A Great Transition. In the Planetary Phase of Civilization, humanity and Earth have become a single community of fate. We are in the midst of a turbulent transition from the world that was to some form of global society, with no exit and no separate solutions for individuals, communities, or countries. The transition is generating a host of ominous transnational problems – climate change and ecosystem degradation, economic instability and geopolitical conflict, oppression and mass migration – that left unattended might well pull us toward a bleak tomorrow.
In these times, it is easy to fall prey to the three D’s of an anxious culture: denial, despair, and distraction. Still, as the world rushes helter-skelter towards an uncertain future, growing numbers of people are becoming concerned global citizens. Their engagement makes possible a Great Transition to a future of enriched lives, human solidarity, and environmental sustainability.
The increasing connectivity of globalization is an opportunity to construct new categories of consciousness – global citizenship, humanity-as-whole, the wider web of life, and the well-being of future generations – alongside a governance architecture that balances the twin goals of global unity and regional pluralism.
Charting passage to a happier outcome demands rapid emergence of ways of thinking and acting matched to the profound challenge posed by global transition. Our concern and accountability, indeed, our very sense of self, must expand across the barriers of space and time to embrace the whole human family, the ecosphere, and the unborn. We stand at an inflection point of history full of peril, but also promise, if we can come together in a joint venture: creating a culture of solidarity and politics of trust within a movement to build democratic institutions for peace, justice, and sustainability.

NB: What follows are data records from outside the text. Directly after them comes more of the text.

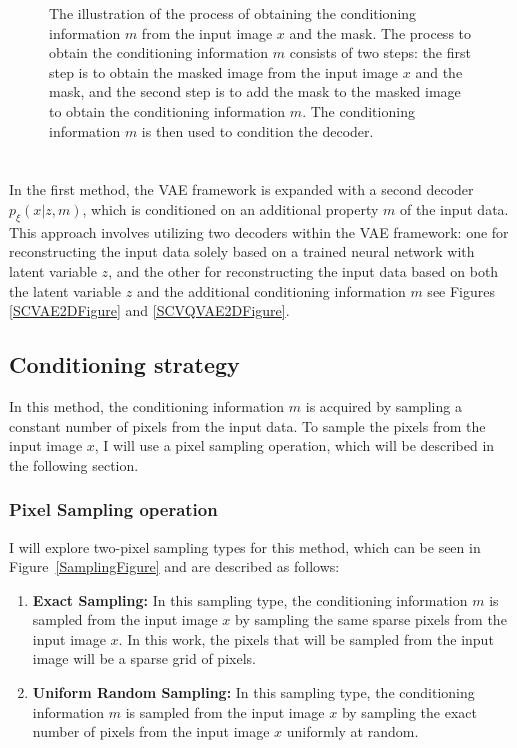 \begin{figure}
    \centering
    
    \caption[The illustration of the process of obtaining the conditioning information $m$ from the input image $x$ and the mask.]%
    {
        The illustration of the process of obtaining the conditioning information $m$ from the input image $x$ and the mask. The process to obtain the conditioning information $m$ consists of two steps: the first step is to obtain the masked image from the input image $x$ and the mask, and the second step is to add the mask to the masked image to obtain the conditioning information $m$. The conditioning information $m$ is then used to condition the decoder.
    }\label{ConditioningFigure}
\end{figure}

\section{}

In the first method, the VAE framework is expanded with a second decoder
$p_\xi(x|z,m)$, which is conditioned on an additional property $m$ of the input
data. This approach involves utilizing two decoders within the VAE framework:
one for reconstructing the input data solely based on a trained neural network with  latent variable $z$,
and the other for reconstructing the input data based on both the latent
variable $z$ and the additional conditioning information $m$ see Figures \ref{SCVAE2DFigure} and \ref{SCVQVAE2DFigure}.

\subsection{Conditioning strategy}

In this method, the conditioning information $m$ is acquired by sampling a
constant number of pixels from the input data. To sample the pixels from the
input image $x$, I will use a pixel sampling operation, which will be described
in the following section.

\subsubsection{Pixel Sampling operation}

I will explore two-pixel sampling types for this method,
which can be seen in Figure~\ref{SamplingFigure} and are described as follows:

\begin{enumerate}
    \item \textbf{Exact Sampling:} In this sampling type, the conditioning information $m$ is sampled from the input image $x$ by sampling the same sparse pixels from the input image $x$. In this work, the pixels that will be sampled from the input image will be a sparse grid of pixels.
    \item \textbf{Uniform Random Sampling:} In this sampling type, the conditioning information $m$ is sampled from the input image $x$ by sampling the exact number of pixels from the input image $x$ uniformly at random.
\end{enumerate}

A Values Shift. The vision of a Great Transition is a planetary civilization rooted in a new suite of values – quality-of-life, human solidarity and reverence for nature – for the twenty-first century.
While most of human history was dominated by scarcity and the challenge of survival, today's huge economies have created the conditions for a post-scarcity society. Attention can turn now to quality-of-life: human fulfillment rather than wealth as the primary measure of success and well-being. The sense of solidarity – social connectedness, responsibility, and loyalty – can begin to extend beyond nation and tribe to people of distant places, the unborn of distant futures, and the other creatures of the earth. Reverence for nature, an ecological sensibility of wonder and enjoyment in the natural world, is nourished by the growing appreciation of humanity’s place in the web of life and our dependence on a bountiful earth.
While these values may be essential in averting catastrophe, a new civilization rooted in these values is by no means inevitable. It requires and depends on an upsurge of public awareness and engagement, a development that the evolving conditions of our planetary phase of history make possible.
One World, Many Places. The planetary phase interweaves the fates of rich and poor, human and non-human, living and unborn. We are, like it or not, one human family and one earth sharing a common fate. The reality of greater interconnectedness can encourage a corresponding enlargement of our identity as global citizens. Globalism today is putting down deep roots, just as nationalism once did. From outer space, we see not artificial national boundaries, but an integral planet, the natural political unit for sustaining the biosphere, managing interdependent economies, and keeping the peace. At the same time, ours is a pluralistic world, with regions and countries of astonishing diversity. The governance of a Great Transition would need to be an intricate web of local, regional, and global nodes and connections. Three broad principles would guide the balance of one world and many places: decision-making should be channeled to the most local level feasible (subsidiarity); some issues are necessarily and properly addressed at the global level (irreducibility); regions can fashion diverse approaches to development, so long as they meet environmental, human rights, and other global responsibilities (plurality).
A Pathway Forward. The growing chasm between the obsolete institutions of the twentieth century and the de-stabilizing trends of the twenty-first is portentous. Which social actors can tilt history toward a Great Transition? Multilateral bodies are enfeebled by the myopia of nationalism, the private sector is subject to the tyranny of the bottom line, and civil society organizations are limited by organizational and philosophical fragmentation. Collectively, actions for a sustainable and just global society remain too dispersed, diffused, and small-scale to change the pathway of global development. Thus, progress painstakingly won here and there is overwhelmed by systemic deterioration. While the public’s awareness of emerging dangers grows, apprehension breeds fear and resignation in the absence of a compelling alternative vision.
To create an alternative vision and effective strategy for realizing it, consciousness and action must rise to the level of a unified global society. Dominant institutions have proved too timorous or too venal for meeting the environmental and social challenges of our time. Instead, an adequate response requires us to imagine the awakening of a new social actor: a coordinated global citizens movement (GCM) struggling on all fronts toward a just and sustainable planetary civilization.
We propose a new organizing campaign with the explicit aim of catalyzing this historic agency. This effort would expand and diversify in a “widening circle,” adapting to changing circumstances as it evolves. From the onset, such a project must foster a politics of trust, committed to balancing unity and pluralism on the road to our common future.
The popular movements that forged nation-states over the last few centuries developed overarching national identities that encompassed preexisting communities. In the Planetary Phase, we need a still more inclusive form of consciousness and association: a worldwide cultural and political awakening united under the banner Earth.